We enrolled the subjects with type 2 diabetes who visited Department of Diabetes, Endocrinology and Metabolism in Kawasaki Medical School and did not take any RAS inhibitor. We defined the subjects who started taking RAS inhibitor and continued for more than 3 years as RAS inhibitor group and the subjects who did not start any RAS inhibitor as control group. In RAS inhibitor group, 57 subjects had angiotensin II receptor blocker, 2 subjects had angiotensin-converting-enzyme inhibitor, and 1 subject had renin inhibitor. The study protocol was approved by our hospital ethics committee (no. 2419).

Clinical characteristics at baseline in RAS inhibitor group (n = 60, male/female = 35/25) and control group (n = 100, male/female = 60/40) were as follows: age, 60.0 ± 1.1 vs. 63.0 ± 1.4 years old (not significant (n.s.)); duration of diabetes, 11.3 ± 1.1 vs. 9.5 ± 1.1 years (n.s.); HbA1c, 7.09 ± 0.09% vs. 7.01 ± 0.13% (n.s.); Hb, 14.0 ± 0.2 g/dL vs. 13.6 ± 0.1 g/dL (n.s.); BMI, 23.8 ± 0.4 kg/m2 vs. 26.3 ± 0.8 kg/m2 (p < 0.05); LDL cholesterol, 103.2 ± 2.7 mg/dL vs. 104.4 ± 3.5 mg/dL (n.s.); HDL cholesterol, 54.0 ± 1.6 mg/dL vs. 55.1 ± 2.5 mg/dL (n.s.); triglyceride, 131.9 ± 9.3 mg/dL vs. 127.6 ± 10.8 mg/dL (n.s.); systolic blood pressure, 122.1 ± 1.8 mmHg vs. 130.3 ± 2.0 mmHg (p < 0.05); diastolic blood pressure, 70.6 ± 1.3 mmHg vs. 72.8 ± 1.6 mmHg (n.s.); urinary albumin excretion (UAE), 13.3 ± 0.6 mg/gCr vs. 13.6 ± 0.9 mg/gCr (n.s.); eGFR, 83.8 ± 2.3 mL/min/1.73m2 vs. 79.4 ± 2.3 mL/min/1.73m2; uric acid, 5.6 ± 0.2 mg/dL vs. 5.3 ± 0.1 mg/dL (n.s.); prevalence of diabetic retinopathy, 14.3% vs. 9.3% (n.s.); smoking status, 40.8% vs. 44.4% (n.s.); and family history of diabetes, 55.6% vs. 58.1% (n.s.). There was no difference in the ratio of antidiabetic drug use between the 2 groups. Similarly, there was no difference in the ratio of lipid-lowering drug use between the 2 groups: statin, 45.0% vs. 46.0% (RAS inhibitor group vs. control group) (n.s); fibrates, 8.3% vs. 6.0% (n.s.); and ezetimibe, 55.6% vs. 58.1% (n.s.).

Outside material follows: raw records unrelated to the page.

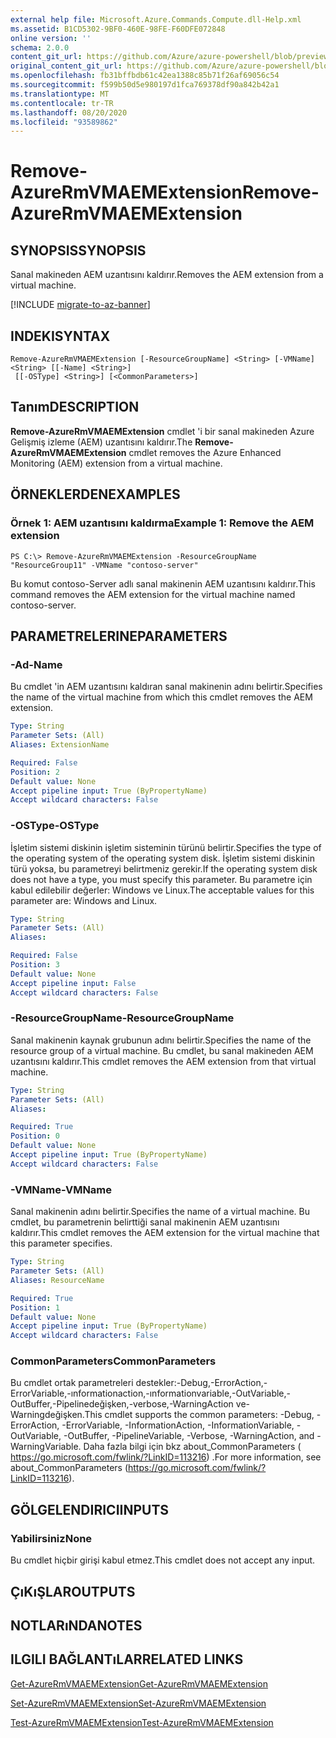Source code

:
 ```yaml
---
external help file: Microsoft.Azure.Commands.Compute.dll-Help.xml
ms.assetid: B1CD5302-9BF0-460E-98FE-F60DFE072848
online version: ''
schema: 2.0.0
content_git_url: https://github.com/Azure/azure-powershell/blob/preview/src/ResourceManager/Compute/Stack/Commands.Compute/help/Remove-AzureRmVMAEMExtension.md
original_content_git_url: https://github.com/Azure/azure-powershell/blob/preview/src/ResourceManager/Compute/Stack/Commands.Compute/help/Remove-AzureRmVMAEMExtension.md
ms.openlocfilehash: fb31bffbdb61c42ea1388c85b71f26af69056c54
ms.sourcegitcommit: f599b50d5e980197d1fca769378df90a842b42a1
ms.translationtype: MT
ms.contentlocale: tr-TR
ms.lasthandoff: 08/20/2020
ms.locfileid: "93589862"
---
```

# <span data-ttu-id="2e2de-101">Remove-AzureRmVMAEMExtension</span><span class="sxs-lookup"><span data-stu-id="2e2de-101">Remove-AzureRmVMAEMExtension</span></span>

## <span data-ttu-id="2e2de-102">SYNOPSIS</span><span class="sxs-lookup"><span data-stu-id="2e2de-102">SYNOPSIS</span></span>
<span data-ttu-id="2e2de-103">Sanal makineden AEM uzantısını kaldırır.</span><span class="sxs-lookup"><span data-stu-id="2e2de-103">Removes the AEM extension from a virtual machine.</span></span>

[!INCLUDE [migrate-to-az-banner](../../includes/migrate-to-az-banner.md)]

## <span data-ttu-id="2e2de-104">INDEKI</span><span class="sxs-lookup"><span data-stu-id="2e2de-104">SYNTAX</span></span>

```
Remove-AzureRmVMAEMExtension [-ResourceGroupName] <String> [-VMName] <String> [[-Name] <String>]
 [[-OSType] <String>] [<CommonParameters>]
```

## <span data-ttu-id="2e2de-105">Tanım</span><span class="sxs-lookup"><span data-stu-id="2e2de-105">DESCRIPTION</span></span>
<span data-ttu-id="2e2de-106">**Remove-AzureRmVMAEMExtension** cmdlet 'i bir sanal makineden Azure Gelişmiş izleme (AEM) uzantısını kaldırır.</span><span class="sxs-lookup"><span data-stu-id="2e2de-106">The **Remove-AzureRmVMAEMExtension** cmdlet removes the Azure Enhanced Monitoring (AEM) extension from a virtual machine.</span></span>

## <span data-ttu-id="2e2de-107">ÖRNEKLERDEN</span><span class="sxs-lookup"><span data-stu-id="2e2de-107">EXAMPLES</span></span>

### <span data-ttu-id="2e2de-108">Örnek 1: AEM uzantısını kaldırma</span><span class="sxs-lookup"><span data-stu-id="2e2de-108">Example 1: Remove the AEM extension</span></span>
```
PS C:\> Remove-AzureRmVMAEMExtension -ResourceGroupName "ResourceGroup11" -VMName "contoso-server"
```

<span data-ttu-id="2e2de-109">Bu komut contoso-Server adlı sanal makinenin AEM uzantısını kaldırır.</span><span class="sxs-lookup"><span data-stu-id="2e2de-109">This command removes the AEM extension for the virtual machine named contoso-server.</span></span>

## <span data-ttu-id="2e2de-110">PARAMETRELERINE</span><span class="sxs-lookup"><span data-stu-id="2e2de-110">PARAMETERS</span></span>

### <span data-ttu-id="2e2de-111">-Ad</span><span class="sxs-lookup"><span data-stu-id="2e2de-111">-Name</span></span>
<span data-ttu-id="2e2de-112">Bu cmdlet 'in AEM uzantısını kaldıran sanal makinenin adını belirtir.</span><span class="sxs-lookup"><span data-stu-id="2e2de-112">Specifies the name of the virtual machine from which this cmdlet removes the AEM extension.</span></span>

```yaml
Type: String
Parameter Sets: (All)
Aliases: ExtensionName

Required: False
Position: 2
Default value: None
Accept pipeline input: True (ByPropertyName)
Accept wildcard characters: False
```

### <span data-ttu-id="2e2de-113">-OSType</span><span class="sxs-lookup"><span data-stu-id="2e2de-113">-OSType</span></span>
<span data-ttu-id="2e2de-114">İşletim sistemi diskinin işletim sisteminin türünü belirtir.</span><span class="sxs-lookup"><span data-stu-id="2e2de-114">Specifies the type of the operating system of the operating system disk.</span></span>
<span data-ttu-id="2e2de-115">İşletim sistemi diskinin türü yoksa, bu parametreyi belirtmeniz gerekir.</span><span class="sxs-lookup"><span data-stu-id="2e2de-115">If the operating system disk does not have a type, you must specify this parameter.</span></span>
<span data-ttu-id="2e2de-116">Bu parametre için kabul edilebilir değerler: Windows ve Linux.</span><span class="sxs-lookup"><span data-stu-id="2e2de-116">The acceptable values for this parameter are: Windows and Linux.</span></span>

```yaml
Type: String
Parameter Sets: (All)
Aliases: 

Required: False
Position: 3
Default value: None
Accept pipeline input: False
Accept wildcard characters: False
```

### <span data-ttu-id="2e2de-117">-ResourceGroupName</span><span class="sxs-lookup"><span data-stu-id="2e2de-117">-ResourceGroupName</span></span>
<span data-ttu-id="2e2de-118">Sanal makinenin kaynak grubunun adını belirtir.</span><span class="sxs-lookup"><span data-stu-id="2e2de-118">Specifies the name of the resource group of a virtual machine.</span></span>
<span data-ttu-id="2e2de-119">Bu cmdlet, bu sanal makineden AEM uzantısını kaldırır.</span><span class="sxs-lookup"><span data-stu-id="2e2de-119">This cmdlet removes the AEM extension from that virtual machine.</span></span>

```yaml
Type: String
Parameter Sets: (All)
Aliases: 

Required: True
Position: 0
Default value: None
Accept pipeline input: True (ByPropertyName)
Accept wildcard characters: False
```

### <span data-ttu-id="2e2de-120">-VMName</span><span class="sxs-lookup"><span data-stu-id="2e2de-120">-VMName</span></span>
<span data-ttu-id="2e2de-121">Sanal makinenin adını belirtir.</span><span class="sxs-lookup"><span data-stu-id="2e2de-121">Specifies the name of a virtual machine.</span></span>
<span data-ttu-id="2e2de-122">Bu cmdlet, bu parametrenin belirttiği sanal makinenin AEM uzantısını kaldırır.</span><span class="sxs-lookup"><span data-stu-id="2e2de-122">This cmdlet removes the AEM extension for the virtual machine that this parameter specifies.</span></span>

```yaml
Type: String
Parameter Sets: (All)
Aliases: ResourceName

Required: True
Position: 1
Default value: None
Accept pipeline input: True (ByPropertyName)
Accept wildcard characters: False
```

### <span data-ttu-id="2e2de-123">CommonParameters</span><span class="sxs-lookup"><span data-stu-id="2e2de-123">CommonParameters</span></span>
<span data-ttu-id="2e2de-124">Bu cmdlet ortak parametreleri destekler:-Debug,-ErrorAction,-ErrorVariable,-ınformationaction,-ınformationvariable,-OutVariable,-OutBuffer,-Pipelinedeğişken,-verbose,-WarningAction ve-Warningdeğişken.</span><span class="sxs-lookup"><span data-stu-id="2e2de-124">This cmdlet supports the common parameters: -Debug, -ErrorAction, -ErrorVariable, -InformationAction, -InformationVariable, -OutVariable, -OutBuffer, -PipelineVariable, -Verbose, -WarningAction, and -WarningVariable.</span></span> <span data-ttu-id="2e2de-125">Daha fazla bilgi için bkz about_CommonParameters ( https://go.microsoft.com/fwlink/?LinkID=113216) .</span><span class="sxs-lookup"><span data-stu-id="2e2de-125">For more information, see about_CommonParameters (https://go.microsoft.com/fwlink/?LinkID=113216).</span></span>

## <span data-ttu-id="2e2de-126">GÖLGELENDIRICI</span><span class="sxs-lookup"><span data-stu-id="2e2de-126">INPUTS</span></span>

### <span data-ttu-id="2e2de-127">Yabilirsiniz</span><span class="sxs-lookup"><span data-stu-id="2e2de-127">None</span></span>
<span data-ttu-id="2e2de-128">Bu cmdlet hiçbir girişi kabul etmez.</span><span class="sxs-lookup"><span data-stu-id="2e2de-128">This cmdlet does not accept any input.</span></span>

## <span data-ttu-id="2e2de-129">ÇıKıŞLAR</span><span class="sxs-lookup"><span data-stu-id="2e2de-129">OUTPUTS</span></span>

## <span data-ttu-id="2e2de-130">NOTLARıNDA</span><span class="sxs-lookup"><span data-stu-id="2e2de-130">NOTES</span></span>

## <span data-ttu-id="2e2de-131">ILGILI BAĞLANTıLAR</span><span class="sxs-lookup"><span data-stu-id="2e2de-131">RELATED LINKS</span></span>

[<span data-ttu-id="2e2de-132">Get-AzureRmVMAEMExtension</span><span class="sxs-lookup"><span data-stu-id="2e2de-132">Get-AzureRmVMAEMExtension</span></span>](./Get-AzureRmVMAEMExtension.md)

[<span data-ttu-id="2e2de-133">Set-AzureRmVMAEMExtension</span><span class="sxs-lookup"><span data-stu-id="2e2de-133">Set-AzureRmVMAEMExtension</span></span>](./Set-AzureRmVMAEMExtension.md)

[<span data-ttu-id="2e2de-134">Test-AzureRmVMAEMExtension</span><span class="sxs-lookup"><span data-stu-id="2e2de-134">Test-AzureRmVMAEMExtension</span></span>](./Test-AzureRmVMAEMExtension.md)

An analysis of the relative odds of the occurrence of the outcome was performed with the use of a logistic regression model.

3. Results

There was no difference in HbA1c levels between RAS inhibitor group and control group through the 3-year observation period (Figure 1(a)). Systolic blood pressure in RAS inhibitor group was higher compared to that in control group at baseline and 1 year after starting RAS inhibitor (p < 0.05), but there was no difference between them 2 and 3 years after the treatment. There was no difference in diastolic blood pressure between the 2 groups. BMI in RAS inhibitor group was higher compared to that in control group through the observation period (p < 0.05).

Figure 1

(a) Alteration of HbA1c, blood pressure, and BMI during 3-year observational period. Closed circle, control group; open circle, RAS inhibitor group. ∗p < 0.05. (b) Alteration of urinary albumin excretion during 3-year observational period. Closed circle, control group; open circle, RAS inhibitor group. ∗p < 0.05 vs. control group, †p < 0.05 vs. baseline value in control group. (c) Ratio of subjects with urinary albumin excretion ≥ 30 mg/gCr in subjects with and without RAS inhibitor treatment.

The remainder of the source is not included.